Kingston, Jamaica — 26 June 2026
Jamaica’s diaspora — the more than one million Jamaicans living abroad, primarily in the United States, Canada, and the United Kingdom — sends an average of US$2.2 billion in annual remittances home, equivalent to approximately 16 per cent of GDP. A growing portion of that capital is now flowing into real estate, with major mortgage lenders reporting substantial increases in diaspora borrowing and with government actively courting overseas Jamaicans as a strategic property investment constituency.
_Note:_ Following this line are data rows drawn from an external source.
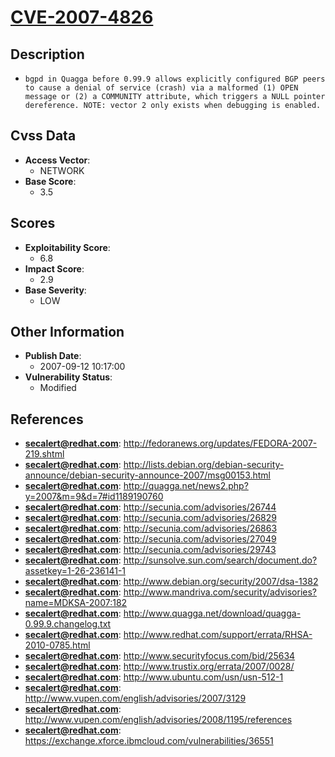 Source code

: 
# [CVE-2007-4826](http://fedoranews.org/updates/FEDORA-2007-219.shtml)

## Description

- `bgpd in Quagga before 0.99.9 allows explicitly configured BGP peers to cause a denial of service (crash) via a malformed (1) OPEN message or (2) a COMMUNITY attribute, which triggers a NULL pointer dereference. NOTE: vector 2 only exists when debugging is enabled.`

## Cvss Data

- **Access Vector**:
  - NETWORK
- **Base Score**:
  - 3.5

## Scores

- **Exploitability Score**:
  - 6.8
- **Impact Score**:
  - 2.9
- **Base Severity**:
  - LOW

## Other Information

- **Publish Date**:
  - 2007-09-12 10:17:00
- **Vulnerability Status**:
  - Modified

## References

- **secalert@redhat.com**: http://fedoranews.org/updates/FEDORA-2007-219.shtml
- **secalert@redhat.com**: http://lists.debian.org/debian-security-announce/debian-security-announce-2007/msg00153.html
- **secalert@redhat.com**: http://quagga.net/news2.php?y=2007&m=9&d=7#id1189190760
- **secalert@redhat.com**: http://secunia.com/advisories/26744
- **secalert@redhat.com**: http://secunia.com/advisories/26829
- **secalert@redhat.com**: http://secunia.com/advisories/26863
- **secalert@redhat.com**: http://secunia.com/advisories/27049
- **secalert@redhat.com**: http://secunia.com/advisories/29743
- **secalert@redhat.com**: http://sunsolve.sun.com/search/document.do?assetkey=1-26-236141-1
- **secalert@redhat.com**: http://www.debian.org/security/2007/dsa-1382
- **secalert@redhat.com**: http://www.mandriva.com/security/advisories?name=MDKSA-2007:182
- **secalert@redhat.com**: http://www.quagga.net/download/quagga-0.99.9.changelog.txt
- **secalert@redhat.com**: http://www.redhat.com/support/errata/RHSA-2010-0785.html
- **secalert@redhat.com**: http://www.securityfocus.com/bid/25634
- **secalert@redhat.com**: http://www.trustix.org/errata/2007/0028/
- **secalert@redhat.com**: http://www.ubuntu.com/usn/usn-512-1
- **secalert@redhat.com**: http://www.vupen.com/english/advisories/2007/3129
- **secalert@redhat.com**: http://www.vupen.com/english/advisories/2008/1195/references
- **secalert@redhat.com**: https://exchange.xforce.ibmcloud.com/vulnerabilities/36551
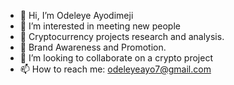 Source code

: - 👋 Hi, I’m Odeleye Ayodimeji 
- 👀 I’m interested in meeting new people 
- 🌱 Cryptocurrency projects research and analysis.
- 🌱 Brand Awareness and Promotion.
- 💞️ I’m looking to collaborate on  a crypto project
- 📫 How to reach me: odeleyeayo7@gmail.com

<!---
Samdam2020/Samdam2020 is a ✨ special ✨ repository because its `README.md` (this file) appears on your GitHub profile.
You can click the Preview link to take a look at your changes.
--->
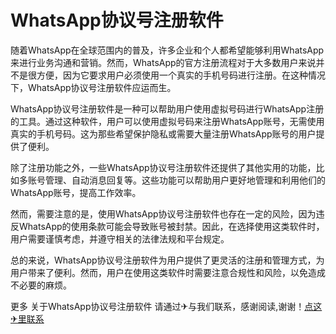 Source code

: # WhatsApp协议号注册软件

随着WhatsApp在全球范围内的普及，许多企业和个人都希望能够利用WhatsApp来进行业务沟通和营销。然而，WhatsApp的官方注册流程对于大多数用户来说并不是很方便，因为它要求用户必须使用一个真实的手机号码进行注册。在这种情况下，WhatsApp协议号注册软件应运而生。

WhatsApp协议号注册软件是一种可以帮助用户使用虚拟号码进行WhatsApp注册的工具。通过这种软件，用户可以使用虚拟号码来注册WhatsApp账号，无需使用真实的手机号码。这为那些希望保护隐私或需要大量注册WhatsApp账号的用户提供了便利。

除了注册功能之外，一些WhatsApp协议号注册软件还提供了其他实用的功能，比如多账号管理、自动消息回复等。这些功能可以帮助用户更好地管理和利用他们的WhatsApp账号，提高工作效率。

然而，需要注意的是，使用WhatsApp协议号注册软件也存在一定的风险，因为违反WhatsApp的使用条款可能会导致账号被封禁。因此，在选择使用这类软件时，用户需要谨慎考虑，并遵守相关的法律法规和平台规定。

总的来说，WhatsApp协议号注册软件为用户提供了更灵活的注册和管理方式，为用户带来了便利。然而，用户在使用这类软件时需要注意合规性和风险，以免造成不必要的麻烦。

更多 关于WhatsApp协议号注册软件 请通过✈与我们联系，感谢阅读,谢谢！[点这✈里联系](https://lm.k02.cc) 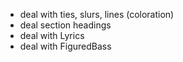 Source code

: - deal with ties, slurs, lines (coloration)
- deal section headings
- deal with Lyrics
- deal with FiguredBass
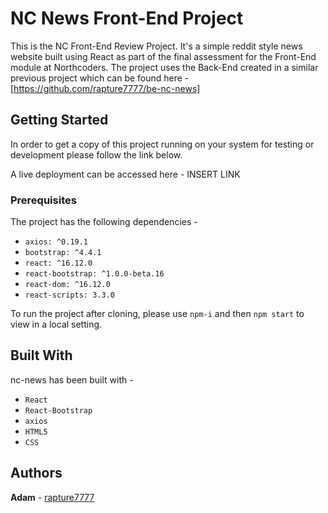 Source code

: # NC News Front-End Project

This is the NC Front-End Review Project. It's a simple reddit style news website built using React as part of the final assessment for the Front-End module at Northcoders. The project uses the Back-End created in a similar previous project which can be found here - [https://github.com/rapture7777/be-nc-news]

## Getting Started

In order to get a copy of this project running on your system for testing or development please follow the link below.

A live deployment can be accessed here - INSERT LINK

### Prerequisites

The project has the following dependencies -

- `axios: ^0.19.1`
- `bootstrap: ^4.4.1`
- `react: ^16.12.0`
- `react-bootstrap: ^1.0.0-beta.16`
- `react-dom: ^16.12.0`
- `react-scripts: 3.3.0`

To run the project after cloning, please use `npm-i` and then `npm start` to view in a local setting.

## Built With

nc-news has been built with -

- `React`
- `React-Bootstrap`
- `axios`
- `HTML5`
- `CSS`

## Authors

**Adam** - [rapture7777](https://github.com/rapture7777)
VM Group, one of Jamaica’s largest mortgage lenders, recorded a 25 per cent increase in mortgage loans to diaspora real estate investors between 2024 and 2025, alongside a 23 per cent increase in new diaspora members to its financial platform. In some mortgage portfolios at major Jamaican institutions, up to a quarter of borrowers are overseas Jamaicans — a figure that represents a structural shift in the demand base for Jamaica’s residential real estate market, not merely a temporary trend.
What the Diaspora Is Buying
Diaspora buyers are purchasing across the island, but the pattern skews toward coastal parishes and the parish of origin. A Jamaican who grew up in St. Thomas and emigrated to New York may buy a retirement property in St. Thomas; a Montego Bay native in Birmingham may purchase a townhouse in St. James for eventual return. The diaspora buyer’s motivation is frequently dual: both investment return through rental income in the near term, and return migration in the long term.
Collective investment has emerged as a notable pattern. Through the Jamaican diaspora investment conferences, investors have pooled capital to acquire commercial real estate, with the Coral Seas hotel in Negril — purchased for US$3 million by approximately 30 individual investors in 2023 and converted into condominiums — cited as a landmark transaction. The pooling model allows diaspora investors who cannot individually finance a commercial acquisition to participate in real estate investment at a scale that changes their relationship to the Jamaican market.
The Government’s Diaspora Engagement
The government has explicitly called for diaspora participation in Jamaica’s housing and real estate market, with the Prime Minister publicly inviting overseas Jamaicans to buy property on the island. The JA Diaspora Engage platform, maintained by the Ministry of Foreign Affairs, provides investment information and channels for diaspora members seeking to navigate the Jamaican property market from abroad.
The total economic contribution of the diaspora to Jamaica — including remittances, investment, philanthropy, exports, and tourism spend — represents approximately US$4 billion annually, or 28 per cent of national output. Real estate investment is one of the most direct and durable forms of diaspora economic engagement: it creates assets in Jamaica, generates demand for Jamaican construction labour, and anchors the investor’s connection to the island in a way that a bank remittance does not.
“The diaspora has always been a major source of demand in Jamaica’s residential property market, but the formalisation of that demand through mortgage products and investment platforms is relatively new and very significant,” said Dean Jones, Managing Director of Jamaica Homes. “A VM portfolio where a quarter of borrowers are overseas Jamaicans is not a niche segment — it is a core market. Developers and lenders who design products for the diaspora buyer are addressing a segment with USD income, long time horizons, and deep emotional motivation to invest in Jamaica.”
Practical Considerations for Overseas Buyers
Diaspora buyers face specific challenges that domestic buyers do not: they cannot easily view properties in person, they need a trusted local network for due diligence and property management, and they must navigate cross-border financing arrangements. Major Jamaican lenders have developed diaspora mortgage products — denominated in Jamaican dollars or structured for overseas income verification — to reduce these frictions. The NHT’s special contribution refund process for permanent emigrants provides another financial tool for those who contributed to the Trust before leaving and are now buying back into the market.